People sometimes worry that they will be deprived of the most effective care through randomization. But the reality is that we are depriving all of our patients of the most effective care by not testing. It’s long past time that clinical operations catch up with clinical trials. They have led the way in helping identify the best treatments. It’s now time to rapidly, effectively, and efficiently test and improve the ways we deliver those best treatments.

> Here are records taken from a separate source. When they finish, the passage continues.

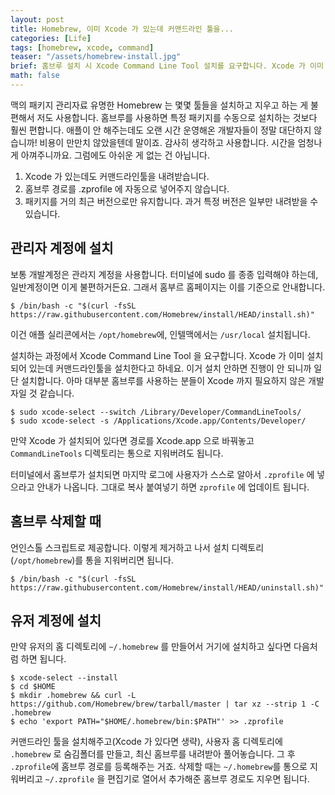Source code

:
 ```yaml
---
layout: post
title: Homebrew, 이미 Xcode 가 있는데 커맨드라인 툴을...
categories: [Life]
tags: [homebrew, xcode, command]
teaser: "/assets/homebrew-install.jpg"
brief: 홈브루 설치 시 Xcode Command Line Tool 설치를 요구합니다. Xcode 가 이미 깔려 있어는데 설치한다고 합니다. 거부하면 진행되지 않으니까 일단 설치하고 난 뒤에 되돌려놓으면 됩니다.
math: false
---
```


맥의 패키지 관리자료 유명한 Homebrew 는 몇몇 툴들을 설치하고 지우고 하는 게 불편해서 저도 사용합니다. 홈브루를 사용하면 특정 패키지를 수동으로 설치하는 것보다 훨씬 편합니다. 애플이 안 해주는데도 오랜 시간 운영해온 개발자들이 정말 대단하지 않습니까! 비용이 만만치 않았을텐데 말이죠. 감사히 생각하고 사용합니다. 시간을 엄청나게 아껴주니까요. 그럼에도 아쉬운 게 없는 건 아닙니다.

1. Xcode 가 있는데도 커맨드라인툴을 내려받습니다.
2. 홈브루 경로를 .zprofile 에 자동으로 넣어주지 않습니다.
3. 패키지를 거의 최근 버전으로만 유지합니다. 과거 특정 버전은 일부만 내려받을 수 있습니다.


## 관리자 계정에 설치
보통 개발계정은 관라지 계정을 사용합니다. 터미널에 sudo 를 종종 입력해야 하는데, 일반계정이면 이게 불편하거든요. 그래서 홈부르 홈페이지는 이를 기준으로 안내합니다.

```shell
$ /bin/bash -c "$(curl -fsSL https://raw.githubusercontent.com/Homebrew/install/HEAD/install.sh)"
```

이건 애플 실리콘에서는 `/opt/homebrew`에, 인텔맥에서는 `/usr/local` 설치됩니다.

설치하는 과정에서 Xcode Command Line Tool 을 요구합니다. Xcode 가 이미 설치되어 있는데 커맨드라인툴을 설치한다고 하네요. 이거 설치 안하면 진행이 안 되니까 일단 설치합니다. 아마 대부분 홈브루를 사용하는 분들이 Xcode 까지 필요하지 않은 개발자일 것 같습니다.

```shell
$ sudo xcode-select --switch /Library/Developer/CommandLineTools/
$ sudo xcode-select -s /Applications/Xcode.app/Contents/Developer/
```

만약 Xcode 가 설치되어 있다면 경로를 Xcode.app 으로 바꿔놓고 `CommandLineTools` 디렉토리는 통으로 지워버려도 됩니다.

터미널에서 홈브루가 설치되면 마지막 로그에 사용자가 스스로 알아서 `.zprofile` 에 넣으라고 안내가 나옵니다. 그대로 복사 붙여넣기 하면 `zprofile` 에 업데이트 됩니다.


## 홈브루 삭제할 때
언인스톨 스크립트로 제공합니다. 이렇게 제거하고 나서 설치 디렉토리 (`/opt/homebrew`)를 통을 지워버리면 됩니다.

```shell
$ /bin/bash -c "$(curl -fsSL https://raw.githubusercontent.com/Homebrew/install/HEAD/uninstall.sh)"
```


## 유저 계정에 설치
만약 유저의 홈 디렉토리에 `~/.homebrew` 를 만들어서 거기에 설치하고 싶다면 다음처럼 하면 됩니다.

```shell
$ xcode-select --install
$ cd $HOME
$ mkdir .homebrew && curl -L https://github.com/Homebrew/brew/tarball/master | tar xz --strip 1 -C .homebrew
$ echo 'export PATH="$HOME/.homebrew/bin:$PATH"' >> .zprofile
```

커맨드라인 툴을 설치해주고(Xcode 가 있다면 생략), 사용자 홈 디렉토리에 `.homebrew` 로 숨김폴더를 만들고, 최신 홈브루를 내려받아 풀어놓습니다. 그 후 `.zprofile`에 홈브루 경로를 등록해주는 거죠. 삭제할 때는 `~/.homebrew`를 통으로 지워버리고 `~/.zprofile` 을 편집기로 열어서 추가해준 홈브루 경로도 지우면 됩니다.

In 2013, the Institute of Medicine (now the National Academy of Medicine) described an aspirational view of the health care system of the future as being a “learning health system.” It’s an inspiring definition: “A system in which science, informatics, incentives, and culture are aligned for continuous improvement and innovation, with best practices seamlessly embedded in the delivery process, patients and families active participants in all elements, and new knowledge captured as an integral by-product of the delivery experience.”

Moving health systems toward routine experimentation for learning is one way to get there.

Leora I. Horwitz, M.D., is director of the Center for Healthcare Innovation and Delivery Science at NYU Langone Medical Center, director of the Division of Healthcare Delivery Science at NYU School of Medicine, associate professor of population health and of medicine at NYU, and a practicing hospitalist.